- **TASK DESCRIPTION**: In the records below, the line containing "sensitivy based jointly" is the first to keep. Retype it and all later lines exactly, through the end.

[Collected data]
- Opening Delimiter -

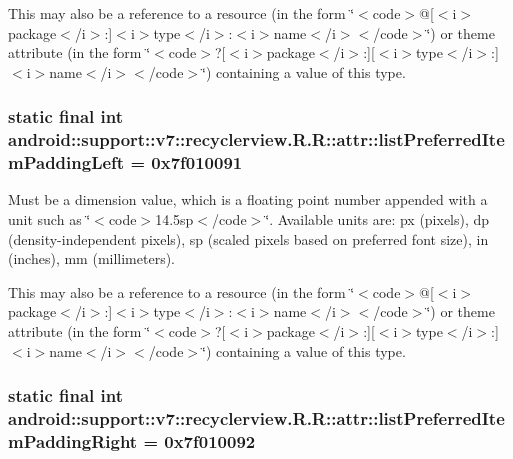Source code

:This may also be a reference to a resource (in the form \char`\"{}$<$code$>$@\mbox{[}$<$i$>$package$<$/i$>$:\mbox{]}$<$i$>$type$<$/i$>$:$<$i$>$name$<$/i$>$$<$/code$>$\char`\"{}) or theme attribute (in the form \char`\"{}$<$code$>$?\mbox{[}$<$i$>$package$<$/i$>$:\mbox{]}\mbox{[}$<$i$>$type$<$/i$>$:\mbox{]}$<$i$>$name$<$/i$>$$<$/code$>$\char`\"{}) containing a value of this type. \hypertarget{classandroid_1_1support_1_1v7_1_1recyclerview_1_1_r_1_1attr_c09d5100dabc17eea42b1afd39d3909c}{
\subsubsection[{listPreferredItemPaddingLeft}]{\setlength{\rightskip}{0pt plus 5cm}static final int android::support::v7::recyclerview.R.R::attr::listPreferredItemPaddingLeft = 0x7f010091}}
\label{classandroid_1_1support_1_1v7_1_1recyclerview_1_1_r_1_1attr_c09d5100dabc17eea42b1afd39d3909c}


Must be a dimension value, which is a floating point number appended with a unit such as \char`\"{}$<$code$>$14.5sp$<$/code$>$\char`\"{}. Available units are: px (pixels), dp (density-independent pixels), sp (scaled pixels based on preferred font size), in (inches), mm (millimeters). 

This may also be a reference to a resource (in the form \char`\"{}$<$code$>$@\mbox{[}$<$i$>$package$<$/i$>$:\mbox{]}$<$i$>$type$<$/i$>$:$<$i$>$name$<$/i$>$$<$/code$>$\char`\"{}) or theme attribute (in the form \char`\"{}$<$code$>$?\mbox{[}$<$i$>$package$<$/i$>$:\mbox{]}\mbox{[}$<$i$>$type$<$/i$>$:\mbox{]}$<$i$>$name$<$/i$>$$<$/code$>$\char`\"{}) containing a value of this type. \hypertarget{classandroid_1_1support_1_1v7_1_1recyclerview_1_1_r_1_1attr_1b78e8156d5ed72432afec3d62daef59}{
\subsubsection[{listPreferredItemPaddingRight}]{\setlength{\rightskip}{0pt plus 5cm}static final int android::support::v7::recyclerview.R.R::attr::listPreferredItemPaddingRight = 0x7f010092}}
\label{classandroid_1_1support_1_1v7_1_1recyclerview_1_1_r_1_1attr_1b78e8156d5ed72432afec3d62daef59}


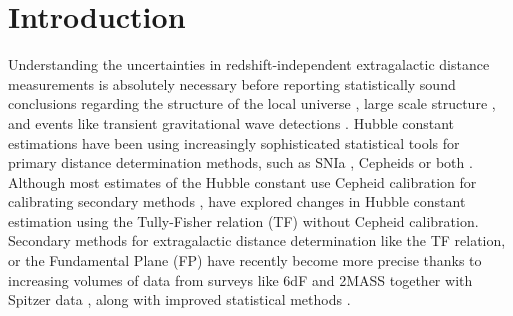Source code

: \documentclass[a4paper,fleqn,usenatbib]{mnras}
\begin{document}
\section{Introduction}

Understanding the uncertainties in redshift-independent extragalactic distance measurements is absolutely necessary before reporting statistically sound conclusions regarding the structure of the local universe \citep{void,locunivcf,nongauss,6df,localunipv,said,gg3500}, large scale structure \citep{anishub,gallargescale,morphanis,tecciencia,bayesh}, and events like transient gravitational wave detections \citep{gwgallist}. Hubble constant estimations have been using increasingly sophisticated statistical tools for primary distance determination methods, such as SNIa \citep{ridsn,unity,hubsn2018}, Cepheids \citet{hubngc} or both \citep{riess}. Although most estimates of the Hubble constant use Cepheid calibration for calibrating secondary methods \citep{hubunc,huborig,hub2010}, \citet{noceph} have explored changes in Hubble constant estimation using the Tully-Fisher relation (TF) without Cepheid calibration. Secondary methods for extragalactic distance determination like the TF relation, or the Fundamental Plane (FP) have recently become more precise thanks to increasing volumes of data from surveys like 6dF \citep{6df} and 2MASS \citep{2mass,tf07dist} together with Spitzer data \citep{sorce}, along with improved statistical methods \citep{precisetf}. \\
\end{document}
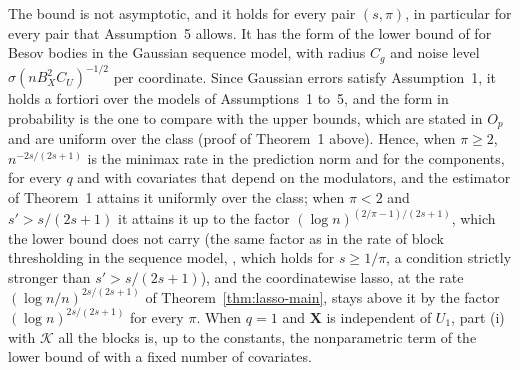 \documentclass[10pt]{book}
\theoremstyle{definition}
\newcommand{\bX}{\mathbf{X}}
\newcommand{\seff}{s'}
\newcommand{\Kcal}{\mathcal{K}}
\begin{document}
{The bound is not asymptotic, and it holds for every pair $(s,\pi)$, in
particular for every pair that Assumption~5 allows. It has the form of the
lower bound of \citet[Theorem~5]{Donoho-Johnstone-1998} for Besov bodies in
the Gaussian sequence model, with radius $C_g$ and noise level
$\sigma(nB_X^{2}C_U)^{-1/2}$ per coordinate. Since Gaussian errors satisfy
Assumption~1, it holds a fortiori over the models of Assumptions~1 to~5, and
the form in probability is the one to compare with the upper bounds, which are
stated in $O_p$ and are uniform over the class (proof of Theorem~1 above).
Hence, when $\pi \ge 2$, $n^{-2s/(2s+1)}$ is the minimax rate in the
prediction norm and for the components, for every $q$ and with covariates
that depend on the modulators, and the estimator of Theorem~1 attains it
uniformly over the class; when $\pi < 2$ and $\seff > s/(2s+1)$ it attains it
up to the factor $(\log n)^{(2/\pi-1)/(2s+1)}$, which the lower bound does not
carry
(the same factor as in the rate of block thresholding in the sequence model,
\citealp[Theorem~4]{Cai-1999}, which holds for $s \ge 1/\pi$, a condition
strictly stronger than $\seff > s/(2s+1)$), and the coordinatewise lasso, at the rate $(\log n/n)^{2s/(2s+1)}$ of
Theorem~\ref{thm:lasso-main}, stays above it by the factor
$(\log n)^{2s/(2s+1)}$ for every $\pi$. When $q = 1$ and $\bX$ is independent
of $U_1$, part (i) with $\Kcal$ all the blocks is, up to the constants, the
nonparametric term of the lower bound of
\citet[Theorem~1, eqs.~3.6 and~3.7]{Klopp-Pensky-2015} with a fixed number of
covariates.

}
\end{document}
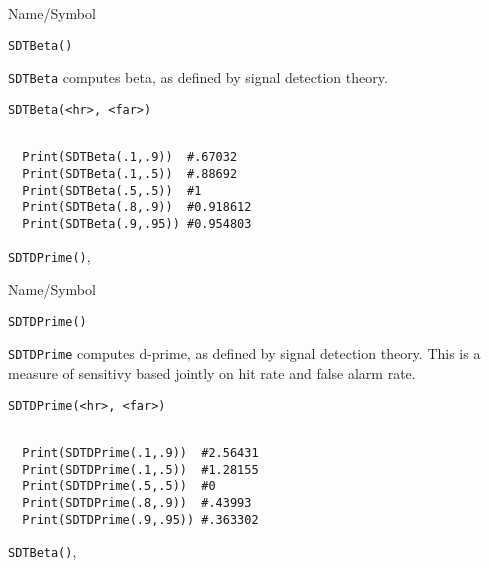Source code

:\begin{desc}{Name/Symbol}
\item[Name/Symbol] 	\verb+SDTBeta()+

\item[Description] \verb+SDTBeta+ computes beta, as defined by signal detection theory.  

\item[Usage]        	
\begin{verbatim}
SDTBeta(<hr>, <far>)
\end{verbatim}

\item[Example] 	
\begin{verbatim}

  Print(SDTBeta(.1,.9))  #.67032
  Print(SDTBeta(.1,.5))  #.88692
  Print(SDTBeta(.5,.5))  #1
  Print(SDTBeta(.8,.9))  #0.918612
  Print(SDTBeta(.9,.95)) #0.954803
\end{verbatim}

\item[See Also]\verb+SDTDPrime()+,
\end{desc}
\begin{desc}{Name/Symbol}
\item[Name/Symbol] 	\verb+SDTDPrime()+

\item[Description] \verb+SDTDPrime+ computes d-prime, as defined by
signal detection theory.  This is a measure of sensitivy based jointly
on hit rate and false alarm rate.

\item[Usage]        	
\begin{verbatim}
SDTDPrime(<hr>, <far>)
\end{verbatim}

\item[Example] 	
\begin{verbatim}

  Print(SDTDPrime(.1,.9))  #2.56431
  Print(SDTDPrime(.1,.5))  #1.28155
  Print(SDTDPrime(.5,.5))  #0
  Print(SDTDPrime(.8,.9))  #.43993
  Print(SDTDPrime(.9,.95)) #.363302

\end{verbatim}

\item[See Also]\verb+SDTBeta()+,
\end{desc}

- Closing Delimiter -

- **COMPLETED TASK**:
signal detection theory.  This is a measure of sensitivy based jointly
on hit rate and false alarm rate.

\item[Usage]        	
\begin{verbatim}
SDTDPrime(<hr>, <far>)
\end{verbatim}

\item[Example] 	
\begin{verbatim}

  Print(SDTDPrime(.1,.9))  #2.56431
  Print(SDTDPrime(.1,.5))  #1.28155
  Print(SDTDPrime(.5,.5))  #0
  Print(SDTDPrime(.8,.9))  #.43993
  Print(SDTDPrime(.9,.95)) #.363302

\end{verbatim}

\item[See Also]\verb+SDTBeta()+,
\end{desc}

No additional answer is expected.